MARY DARCY HAS A thumping sinus headache which she reckons is caused by more than four decades playing in the country's music halls. Years of cigarette smoke and inhaling the talcum powder that once dusted the shiny wooden floors to make them slippier have taken their toll on the singer who originally hailed from Rathvilly.

This week, on Thursday, May 14, she'll face one of the biggest gigs of her career when she sings at a special, once-off gig in Tullow's Mount Wolseley Hotel to celebrate her years in the business. The list of performers is a who's who of the cabaret and dance hall scene over the years and will feature such names as Foster & Allen, Michael English, Declan Nerney, Mick Flavin – the list goes on.

'Once these guys heard what I was doing, I didn't even have to ring them,' Mary smiles. 'They all immediately said that they'd be there. I've made such good friends in the music industry. I was lucky, too, in the breaks that I got because some people go through their whole lives not getting opportunities to do what they want.'

Mary has been performing since she was a teenager after a chance encounter with a stranger in Germaine's of Baltinglass.

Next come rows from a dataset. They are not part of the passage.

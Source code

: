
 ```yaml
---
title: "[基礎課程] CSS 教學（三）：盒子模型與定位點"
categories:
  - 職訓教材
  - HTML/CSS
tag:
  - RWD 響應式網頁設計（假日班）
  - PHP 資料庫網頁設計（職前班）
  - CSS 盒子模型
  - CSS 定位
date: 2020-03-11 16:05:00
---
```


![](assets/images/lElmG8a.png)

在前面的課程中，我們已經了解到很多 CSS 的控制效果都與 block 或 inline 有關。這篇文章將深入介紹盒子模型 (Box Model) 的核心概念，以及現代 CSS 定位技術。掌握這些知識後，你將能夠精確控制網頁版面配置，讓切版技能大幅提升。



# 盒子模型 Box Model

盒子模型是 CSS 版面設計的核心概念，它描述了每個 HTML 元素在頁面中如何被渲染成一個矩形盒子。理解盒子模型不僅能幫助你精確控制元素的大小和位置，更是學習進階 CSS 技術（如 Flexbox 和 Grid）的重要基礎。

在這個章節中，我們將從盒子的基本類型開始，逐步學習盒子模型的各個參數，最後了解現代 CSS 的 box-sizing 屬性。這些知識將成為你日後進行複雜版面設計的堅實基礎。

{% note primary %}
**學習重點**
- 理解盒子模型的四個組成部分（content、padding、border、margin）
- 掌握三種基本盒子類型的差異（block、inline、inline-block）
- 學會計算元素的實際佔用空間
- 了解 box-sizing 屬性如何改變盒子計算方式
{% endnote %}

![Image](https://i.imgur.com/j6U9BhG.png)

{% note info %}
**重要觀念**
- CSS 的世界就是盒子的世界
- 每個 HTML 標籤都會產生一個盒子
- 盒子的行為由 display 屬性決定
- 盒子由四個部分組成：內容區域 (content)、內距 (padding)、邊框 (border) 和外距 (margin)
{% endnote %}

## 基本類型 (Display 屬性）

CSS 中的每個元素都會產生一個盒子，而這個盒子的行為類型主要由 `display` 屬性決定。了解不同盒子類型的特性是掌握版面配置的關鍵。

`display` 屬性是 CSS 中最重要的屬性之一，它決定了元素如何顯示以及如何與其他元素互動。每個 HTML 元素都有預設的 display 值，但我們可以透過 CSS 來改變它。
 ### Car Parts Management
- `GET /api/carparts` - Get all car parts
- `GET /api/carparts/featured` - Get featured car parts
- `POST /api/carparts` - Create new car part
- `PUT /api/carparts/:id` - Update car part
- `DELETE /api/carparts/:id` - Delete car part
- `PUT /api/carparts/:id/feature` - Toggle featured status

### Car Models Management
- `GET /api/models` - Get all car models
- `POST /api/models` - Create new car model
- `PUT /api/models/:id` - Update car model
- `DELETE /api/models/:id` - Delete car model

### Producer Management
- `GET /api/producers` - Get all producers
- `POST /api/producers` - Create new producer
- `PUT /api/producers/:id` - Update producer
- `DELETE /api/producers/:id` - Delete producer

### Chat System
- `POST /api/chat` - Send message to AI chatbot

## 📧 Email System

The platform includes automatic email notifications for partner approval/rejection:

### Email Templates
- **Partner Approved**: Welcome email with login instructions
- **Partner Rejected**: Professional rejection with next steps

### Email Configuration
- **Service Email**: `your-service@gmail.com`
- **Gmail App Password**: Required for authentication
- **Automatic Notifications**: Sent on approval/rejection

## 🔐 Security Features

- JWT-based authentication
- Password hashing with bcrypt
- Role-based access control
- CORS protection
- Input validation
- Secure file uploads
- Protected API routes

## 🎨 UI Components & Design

She was 16 when her parents brought her to hear Eamon McRory sing in the pub where she was called up on stage herself.

The pair hit it off immediately, both musically and personally and pretty soon, Two's Company was born.

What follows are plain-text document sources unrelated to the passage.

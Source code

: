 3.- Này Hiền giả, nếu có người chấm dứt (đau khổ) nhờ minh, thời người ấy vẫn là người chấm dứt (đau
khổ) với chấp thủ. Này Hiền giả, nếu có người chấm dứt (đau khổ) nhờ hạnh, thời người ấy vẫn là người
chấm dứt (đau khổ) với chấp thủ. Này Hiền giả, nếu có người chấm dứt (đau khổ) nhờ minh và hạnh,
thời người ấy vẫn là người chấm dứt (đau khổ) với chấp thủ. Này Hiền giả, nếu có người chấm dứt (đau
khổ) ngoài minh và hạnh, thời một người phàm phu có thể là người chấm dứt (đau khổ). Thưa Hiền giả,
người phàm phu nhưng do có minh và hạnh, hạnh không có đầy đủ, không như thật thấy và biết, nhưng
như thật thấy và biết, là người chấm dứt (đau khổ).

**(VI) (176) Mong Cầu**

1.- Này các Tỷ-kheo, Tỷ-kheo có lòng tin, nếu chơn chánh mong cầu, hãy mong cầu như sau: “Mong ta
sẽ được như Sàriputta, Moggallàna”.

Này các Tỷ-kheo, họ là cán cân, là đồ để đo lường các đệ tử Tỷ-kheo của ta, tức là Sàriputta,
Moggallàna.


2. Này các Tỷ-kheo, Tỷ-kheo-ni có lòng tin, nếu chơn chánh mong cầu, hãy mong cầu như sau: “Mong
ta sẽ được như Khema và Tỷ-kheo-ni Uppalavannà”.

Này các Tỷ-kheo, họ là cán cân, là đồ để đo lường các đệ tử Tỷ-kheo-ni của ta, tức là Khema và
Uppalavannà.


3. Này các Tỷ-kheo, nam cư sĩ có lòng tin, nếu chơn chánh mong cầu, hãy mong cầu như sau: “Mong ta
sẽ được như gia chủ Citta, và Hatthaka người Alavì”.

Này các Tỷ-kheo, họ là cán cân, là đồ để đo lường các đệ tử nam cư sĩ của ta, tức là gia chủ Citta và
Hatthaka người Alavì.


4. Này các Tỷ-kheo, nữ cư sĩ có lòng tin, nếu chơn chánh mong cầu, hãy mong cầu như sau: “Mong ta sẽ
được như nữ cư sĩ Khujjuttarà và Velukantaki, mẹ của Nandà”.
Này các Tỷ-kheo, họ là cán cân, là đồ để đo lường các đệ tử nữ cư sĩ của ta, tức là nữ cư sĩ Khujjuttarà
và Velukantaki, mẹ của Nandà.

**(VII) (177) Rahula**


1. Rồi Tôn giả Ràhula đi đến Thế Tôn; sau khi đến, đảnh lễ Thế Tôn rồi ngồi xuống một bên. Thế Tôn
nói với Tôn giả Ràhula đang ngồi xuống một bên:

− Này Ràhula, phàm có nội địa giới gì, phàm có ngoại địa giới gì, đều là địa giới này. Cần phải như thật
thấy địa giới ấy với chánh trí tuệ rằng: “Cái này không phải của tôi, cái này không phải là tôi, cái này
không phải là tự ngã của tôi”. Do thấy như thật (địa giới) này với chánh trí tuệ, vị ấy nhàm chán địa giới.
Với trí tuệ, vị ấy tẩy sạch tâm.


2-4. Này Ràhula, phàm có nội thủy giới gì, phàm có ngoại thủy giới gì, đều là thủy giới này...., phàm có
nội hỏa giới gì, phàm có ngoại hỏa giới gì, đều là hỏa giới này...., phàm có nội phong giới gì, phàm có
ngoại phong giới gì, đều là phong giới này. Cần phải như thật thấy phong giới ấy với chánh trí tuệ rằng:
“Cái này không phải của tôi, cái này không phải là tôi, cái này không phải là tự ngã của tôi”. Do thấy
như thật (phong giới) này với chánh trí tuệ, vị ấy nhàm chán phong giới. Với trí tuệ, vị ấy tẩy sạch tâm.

Starting in the late sixties, they were to spent 26 years together on a professional basis, travelling every main road and bohereen in the land.

As a cabaret act, they sang all the faves and attracted crowds every night of the week. It would seem that they got their act together just at the right time as the live music scene was really coming into its own.

Their first breakthough was when they won a residency to perform for six nights a week in Killarney in the summer of '69.

'We were earning £72 a week and thought that we were rolling in it,' Mary laughs.

Their gigs in the Kingdom ensured their popularity throughout the south of the country. But it was when they released a single, Eileen McManus, in the early seventies that things began to move up a notch.

Stints in America followed and the 1970s fell into the 1980s.

Another chance encounter, this time with TV producer John McColgan, in 1981, gave Mary and Eamon their most significant break yet. John – who was to go on to produce that great export of Irishness, Riverdance – was working on a TV show called Nice and Easy when he spotted Two's Company performing.

Presented by Brendan Shine, Nice and Easy was almost embarrassingly popular with Irish audiences who were so taken with Two's Company that they were awarded a slot on every show that was made.

'That's what really opened it up for us,' Mary explains. 'Two's Company were known instantly across Ireland because of that show. It was hugely popular and it led us to appear on other shows like the Late, Late Show, the Pat Kenny Show and Live At 3.' People of a certain generation will know Two's Company name from their live performances while another generation will remember them from their ruling of RTE's entertainment schedules. Yet Mary appears mortified when I ask her what it's like to be famous.

'We never thought of ourselves like that,' she says. 'We just loved the scene so much and the crowds were huge, we were playing seven nights a week, sometimes on two or three spots in one night. It used to embarrass us if people referred to us as stars because we just considered ourselves lucky to have gotten the breaks that we did.' 'Those were different days,' Mary continues. ' People would go out any night of the week and there was less pressure on them. They were definitely more relaxed and the atmosphere at the gigs was unbelievable.' Sometime during Mary's heyday, another chance meeting with a man was to change her life. She kind of knew a man called Des Wilson from the Cotton Mill Boys but met him by accident while on holidays.

A gifted musician, Des had raised money for a state-of-the-art CAT scan for Louth County Hospital but, tragically, it was this machine that was to diagnose Des's brain tumour in late 1981.

The couple married the following year and, miraculously, Des lived for eight years, despite a poor prognosis.

'We coped through our faith,' Mary remembers. 'We went to Lourdes every year that Des lived and got strength from that. He'd bounce back after each treatment and go off and play his music at the weekends. The hardest night of it all after he died was on New Year's Eve. I just couldn't stop the tears on stage. But I had a job to do and for two hours on stage every night, I had to get on with it. Nineteen years later, I was know I was very lucky to have that job to do.'

After 26 years in business together, she and Eamon called it a day as Two's Company, a split that was amicable.

'When things change, you have to move on, and Eamon was getting tired of the road, the drudgery,' Mary explains. 'We'd no problem letting it go, we still have great memories of our time.'

Mary still gigs, of course, but is also employed as a booking agent for worldwide cruises. It's a chance for her to use her well stocked phone book, catch up with the many friends she's made in the business and have a holiday, all at one time.

On Thursday, she'll meet those friends again at the gig in Mount Wolseley. She's not at all daunted by it, in fact, she can't wait for the mega concert.

'After all these years in the business, you just have to love what you do, don't you?' she concludes with a smile on her face.